A more naive approach would be to represent cities and agriculture through a cellular automata system, similar to Lichenia. I plan to experiment with this strategy for more simple projects, but I do not believe it would be feasible to represent individual buildings, roads and gardens that are important for a medium scale landscape. Additionally, architectural variation and development patterns would be much more limited, restricting potential depictions of cultural diversity. However, to render a very large landscape, a more simple, purely cellular automata approach may be more effective.

Interaction Diagram for dynamic building system

Artistic Considerations

With urban impacts to the landscape, as well as ecological impacts to cities, it is possible to create many dystopian landscapes. While developing these systems in the summer of 2023, I was anxiously seeing images of massive floods, devastation from war in Ukraine and wildfire impacted cities in Hawaii and Canada. I started to see shadows of my simulations in the real world, especially with Lahaina as direct source material for this work from an earlier visit in 2022. Even before getting to the point of rendering such landscapes, I knew that depicting major disasters through art is extremely sensitive. However, I feel that it is important to communicate about the impacts we face through an abstract timescale on higher levels, but I do not wish to retraumatize or desensitize anyone to the grim realities of our current time. 

Before ever showing this work, I knew that I needed to depict regrowth and restoration of cities and agricultural areas impacted by disaster. I want to depict individual buildings as artificial-life entities, and cities as larger units which adapt through actions of distributed cells.
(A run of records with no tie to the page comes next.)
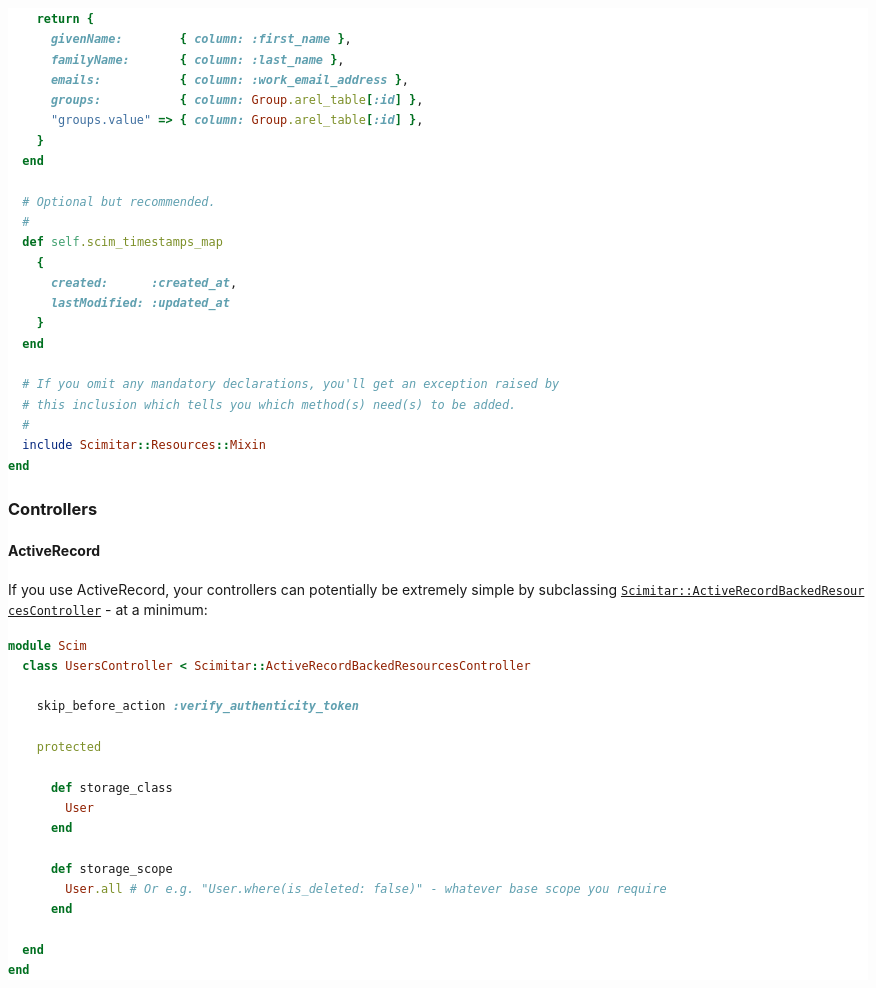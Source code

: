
 ```ruby
    return {
      givenName:        { column: :first_name },
      familyName:       { column: :last_name },
      emails:           { column: :work_email_address },
      groups:           { column: Group.arel_table[:id] },
      "groups.value" => { column: Group.arel_table[:id] },
    }
  end

  # Optional but recommended.
  #
  def self.scim_timestamps_map
    {
      created:      :created_at,
      lastModified: :updated_at
    }
  end

  # If you omit any mandatory declarations, you'll get an exception raised by
  # this inclusion which tells you which method(s) need(s) to be added.
  #
  include Scimitar::Resources::Mixin
end
```

### Controllers

#### ActiveRecord

If you use ActiveRecord, your controllers can potentially be extremely simple by subclassing [`Scimitar::ActiveRecordBackedResourcesController`](https://www.rubydoc.info/gems/scimitar/Scimitar/ActiveRecordBackedResourcesController) - at a minimum:

```ruby
module Scim
  class UsersController < Scimitar::ActiveRecordBackedResourcesController

    skip_before_action :verify_authenticity_token

    protected

      def storage_class
        User
      end

      def storage_scope
        User.all # Or e.g. "User.where(is_deleted: false)" - whatever base scope you require
      end

  end
end
```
In reality, cities have always been rebuilt, and it is in this stage that there is the most potential for change with different patterns of development. Again, operating on a high level above individual perception allows for conceptual distance between lived experience. There are many artists living in frontline communities that are doing excellent work to tell stories about devastation, adaptation and resilience year to year all over the world. Offering a long-term perspective and a systems understanding of climate adaptation is an additional way of thinking that can support more nuanced thinking about the future.
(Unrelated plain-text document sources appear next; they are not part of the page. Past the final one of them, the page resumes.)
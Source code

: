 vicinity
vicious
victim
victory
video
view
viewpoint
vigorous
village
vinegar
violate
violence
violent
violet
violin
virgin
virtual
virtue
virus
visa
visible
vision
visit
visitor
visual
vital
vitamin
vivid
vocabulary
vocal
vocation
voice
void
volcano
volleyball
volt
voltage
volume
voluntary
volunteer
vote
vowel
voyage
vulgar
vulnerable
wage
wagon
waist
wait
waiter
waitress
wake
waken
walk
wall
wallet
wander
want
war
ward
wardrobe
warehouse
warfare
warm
This kind of simulation work is very complicated, and potentially limitless in its detail and fidelity. I have worked carefully to create an efficient and scalable system to create dynamic buildings. Potentially, individual users could interact with a small area of space on their personal device that impacts on cells in a larger, collective landscape. I have long since thought about an art installation where the gallery computer would act as a central server, simulating ecological dynamics, and receiving input data from remote viewers who impact the landscape in small ways. Viewers in the gallery space would experience and interact with the virtual landscape in a different way and would witness collective interactions of viewers interacting through personal phones and computers. It is feasible for viewers to create a building with aesthetics of their choice, and determine what pixels correlate to gardens, concrete or water management features. In such a system, neighbors would significantly impact each other, especially with flooding, pollution and wildfire. 

Many other interfaces may be used to interact with a dynamic urban environment. As a first foray with an artwork featuring a simulated urban community, Hydrosheds allows viewers to change building density and surface conditions, which dynamically affect water flow and vegetation. However, Hydrosheds is essentially a static urban simulation with a reactive ecosystem, as buildings do not decay and are not impacted by flooding, and vegetation does not grow or adapt. Future work will be conducted to create an interactive artwork where viewers can influence an urban community that dynamically changes with a virtual ecosystem impacted by climate change.